# EXERCISE DESCRIPTION:
The data below holds a line containing "36 | 0% | 99.8%" and a line containing "### UK Independence Party"; please quote exactly those two lines and every line between them, and nothing else.

# STUDY MATERIAL:
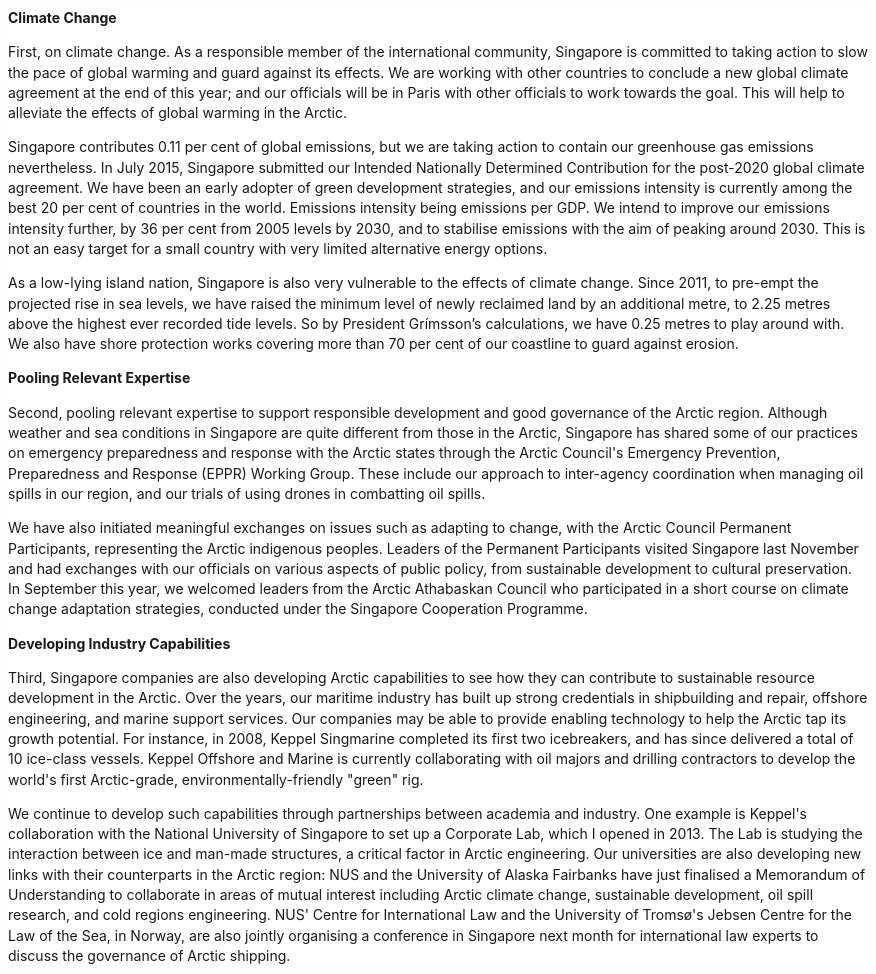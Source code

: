 **Climate Change**

First, on climate change.  As a responsible member of the international community, Singapore is committed to taking action to slow the pace of global warming and guard against its effects.  We are working with other countries to conclude a new global climate agreement at the end of this year; and our officials will be in Paris with other officials to work towards the goal.  This will help to alleviate the effects of global warming in the Arctic.

Singapore contributes 0.11 per cent of global emissions, but we are taking action to contain our greenhouse gas emissions nevertheless.  In July 2015, Singapore submitted our Intended Nationally Determined Contribution for the post-2020 global climate agreement.  We have been an early adopter of green development strategies, and our emissions intensity is currently among the best 20 per cent of countries in the world.  Emissions intensity being emissions per GDP.  We intend to improve our emissions intensity further, by 36 per cent from 2005 levels by 2030, and to stabilise emissions with the aim of peaking around 2030.   This is not an easy target for a small country with very limited alternative energy options.

As a low-lying island nation, Singapore is also very vulnerable to the effects of climate change.  Since 2011, to pre-empt the projected rise in sea levels, we have raised the minimum level of newly reclaimed land by an additional metre, to 2.25 metres above the highest ever recorded tide levels.  So by President Grímsson’s calculations, we have 0.25 metres to play around with.  We also have shore protection works covering more than 70 per cent of our coastline to guard against erosion.

**Pooling Relevant Expertise**

Second, pooling relevant expertise to support responsible development and good governance of the Arctic region.  Although weather and sea conditions in Singapore are quite different from those in the Arctic, Singapore has shared some of our practices on emergency preparedness and response with the Arctic states through the Arctic Council's Emergency Prevention, Preparedness and Response (EPPR) Working Group.  These include our approach to inter-agency coordination when managing oil spills in our region, and our trials of using drones in combatting oil spills.

We have also initiated meaningful exchanges on issues such as adapting to change, with the Arctic Council Permanent Participants, representing the Arctic indigenous peoples. Leaders of the Permanent Participants visited Singapore last November and had exchanges with our officials on various aspects of public policy, from sustainable development to cultural preservation.  In September this year, we welcomed leaders from the Arctic Athabaskan Council who participated in a short course on climate change adaptation strategies, conducted under the Singapore Cooperation Programme. 

**Developing Industry Capabilities**

Third, Singapore companies are also developing Arctic capabilities to see how they can contribute to sustainable resource development in the Arctic.  Over the years, our maritime industry has built up strong credentials in shipbuilding and repair, offshore engineering, and marine support services.  Our companies may be able to provide enabling technology to help the Arctic tap its growth potential.  For instance, in 2008, Keppel Singmarine completed its first two icebreakers, and has since delivered a total of 10 ice-class vessels.  Keppel Offshore and Marine is currently collaborating with oil majors and drilling contractors to develop the world's first Arctic-grade, environmentally-friendly "green" rig.

We continue to develop such capabilities through partnerships between academia and industry.  One example is Keppel's collaboration with the National University of Singapore to set up a Corporate Lab, which I opened in 2013.  The Lab is studying the interaction between ice and man-made structures, a critical factor in Arctic engineering.  Our universities are also developing new links with their counterparts in the Arctic region:  NUS and the University of Alaska Fairbanks have just finalised a Memorandum of Understanding to collaborate in areas of mutual interest including Arctic climate change, sustainable development, oil spill research, and cold regions engineering.  NUS' Centre for International Law and the University of Tromsø's Jebsen Centre for the Law of the Sea, in Norway, are also jointly organising a conference in Singapore next month for international law experts to discuss the governance of Arctic shipping.
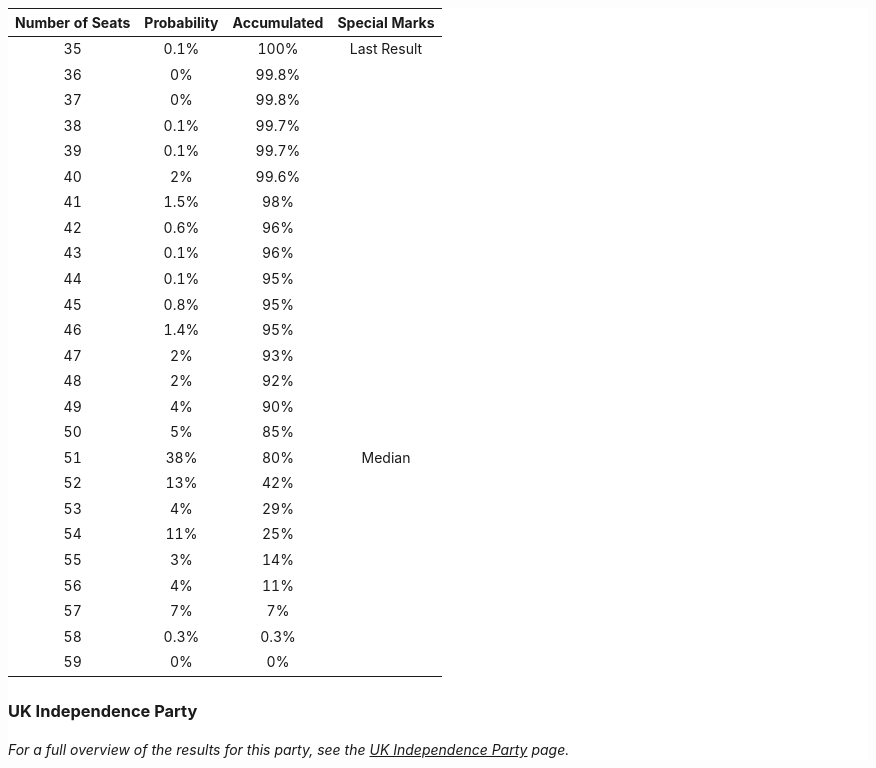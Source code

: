 | Number of Seats | Probability | Accumulated | Special Marks |
|:---------------:|:-----------:|:-----------:|:-------------:|
| 35 | 0.1% | 100% | Last Result |
| 36 | 0% | 99.8% |  |
| 37 | 0% | 99.8% |  |
| 38 | 0.1% | 99.7% |  |
| 39 | 0.1% | 99.7% |  |
| 40 | 2% | 99.6% |  |
| 41 | 1.5% | 98% |  |
| 42 | 0.6% | 96% |  |
| 43 | 0.1% | 96% |  |
| 44 | 0.1% | 95% |  |
| 45 | 0.8% | 95% |  |
| 46 | 1.4% | 95% |  |
| 47 | 2% | 93% |  |
| 48 | 2% | 92% |  |
| 49 | 4% | 90% |  |
| 50 | 5% | 85% |  |
| 51 | 38% | 80% | Median |
| 52 | 13% | 42% |  |
| 53 | 4% | 29% |  |
| 54 | 11% | 25% |  |
| 55 | 3% | 14% |  |
| 56 | 4% | 11% |  |
| 57 | 7% | 7% |  |
| 58 | 0.3% | 0.3% |  |
| 59 | 0% | 0% |  |

### UK Independence Party

*For a full overview of the results for this party, see the [UK Independence Party](party-ukindependenceparty.html) page.*
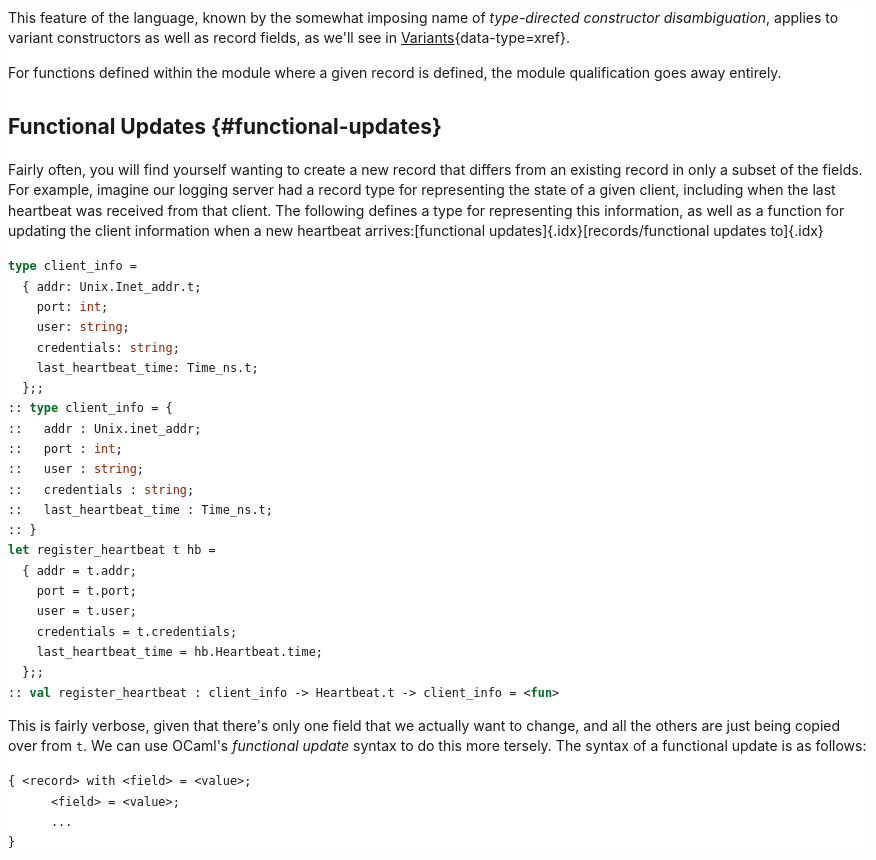 This feature of the language, known by the somewhat imposing name of
*type-directed constructor disambiguation*, applies to variant constructors
as well as record fields, as we'll see in
[Variants](variants.html#variants){data-type=xref}.

For functions defined within the module where a given record is defined, the
module qualification goes away entirely.
<a data-type="indexterm" data-startref="RECreusfn">&nbsp;</a><a data-type="indexterm" data-startref="FNreus">&nbsp;</a>

## Functional Updates {#functional-updates}

Fairly often, you will find yourself wanting to create a new record that
differs from an existing record in only a subset of the fields. For example,
imagine our logging server had a record type for representing the state of a
given client, including when the last heartbeat was received from that
client. The following defines a type for representing this information, as
well as a function for updating the client information when a new heartbeat
arrives:[functional updates]{.idx}[records/functional updates to]{.idx}

```ocaml
type client_info =
  { addr: Unix.Inet_addr.t;
    port: int;
    user: string;
    credentials: string;
    last_heartbeat_time: Time_ns.t;
  };;
:: type client_info = {
::   addr : Unix.inet_addr;
::   port : int;
::   user : string;
::   credentials : string;
::   last_heartbeat_time : Time_ns.t;
:: }
let register_heartbeat t hb =
  { addr = t.addr;
    port = t.port;
    user = t.user;
    credentials = t.credentials;
    last_heartbeat_time = hb.Heartbeat.time;
  };;
:: val register_heartbeat : client_info -> Heartbeat.t -> client_info = <fun>
```

This is fairly verbose, given that there's only one field that we actually
want to change, and all the others are just being copied over from `t`. We
can use OCaml's *functional update* syntax to do this more tersely. The
syntax of a functional update is as follows:

```
{ <record> with <field> = <value>;
      <field> = <value>;
      ...
}
```
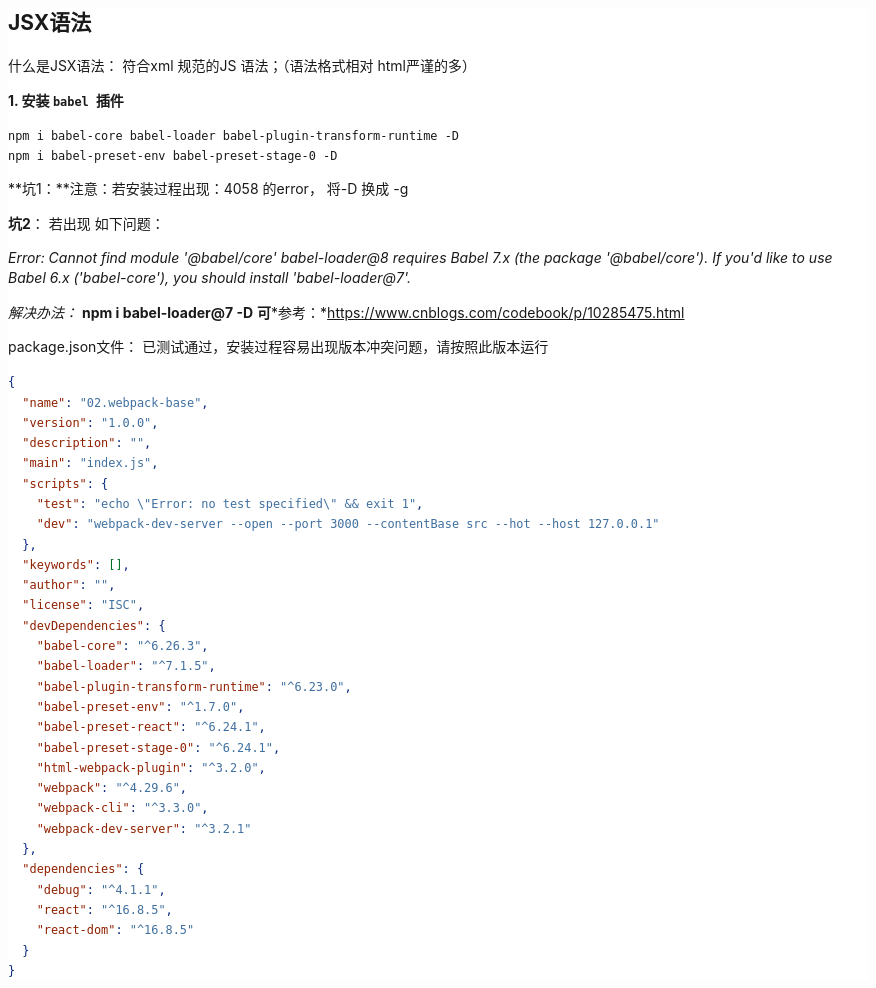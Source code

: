 ## **JSX语法**

什么是JSX语法： 符合xml 规范的JS 语法；（语法格式相对 html严谨的多）

**1. 安装 `babel `插件**

```
npm i babel-core babel-loader babel-plugin-transform-runtime -D
npm i babel-preset-env babel-preset-stage-0 -D
```

**坑1：**注意：若安装过程出现：4058 的error， 将-D 换成 -g  

**坑2**： 若出现 如下问题：

*Error: Cannot find module '@babel/core'
 babel-loader@8 requires Babel 7.x (the package '@babel/core'). If you'd like to use Babel 6.x ('babel-core'), you should install  'babel-loader@7'.*

*解决办法：*  **npm i babel-loader@7 -D**   **可***参考：*https://www.cnblogs.com/codebook/p/10285475.html

package.json文件： 已测试通过，安装过程容易出现版本冲突问题，请按照此版本运行

```json
{
  "name": "02.webpack-base",
  "version": "1.0.0",
  "description": "",
  "main": "index.js",
  "scripts": {
    "test": "echo \"Error: no test specified\" && exit 1",
    "dev": "webpack-dev-server --open --port 3000 --contentBase src --hot --host 127.0.0.1"
  },
  "keywords": [],
  "author": "",
  "license": "ISC",
  "devDependencies": {
    "babel-core": "^6.26.3",
    "babel-loader": "^7.1.5",
    "babel-plugin-transform-runtime": "^6.23.0",
    "babel-preset-env": "^1.7.0",
    "babel-preset-react": "^6.24.1",
    "babel-preset-stage-0": "^6.24.1",
    "html-webpack-plugin": "^3.2.0",
    "webpack": "^4.29.6",
    "webpack-cli": "^3.3.0",
    "webpack-dev-server": "^3.2.1"
  },
  "dependencies": {
    "debug": "^4.1.1",
    "react": "^16.8.5",
    "react-dom": "^16.8.5"
  }
}
```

# THE ANSWER:
| 36 | 0% | 99.8% |  |
| 37 | 0% | 99.8% |  |
| 38 | 0.1% | 99.7% |  |
| 39 | 0.1% | 99.7% |  |
| 40 | 2% | 99.6% |  |
| 41 | 1.5% | 98% |  |
| 42 | 0.6% | 96% |  |
| 43 | 0.1% | 96% |  |
| 44 | 0.1% | 95% |  |
| 45 | 0.8% | 95% |  |
| 46 | 1.4% | 95% |  |
| 47 | 2% | 93% |  |
| 48 | 2% | 92% |  |
| 49 | 4% | 90% |  |
| 50 | 5% | 85% |  |
| 51 | 38% | 80% | Median |
| 52 | 13% | 42% |  |
| 53 | 4% | 29% |  |
| 54 | 11% | 25% |  |
| 55 | 3% | 14% |  |
| 56 | 4% | 11% |  |
| 57 | 7% | 7% |  |
| 58 | 0.3% | 0.3% |  |
| 59 | 0% | 0% |  |

### UK Independence Party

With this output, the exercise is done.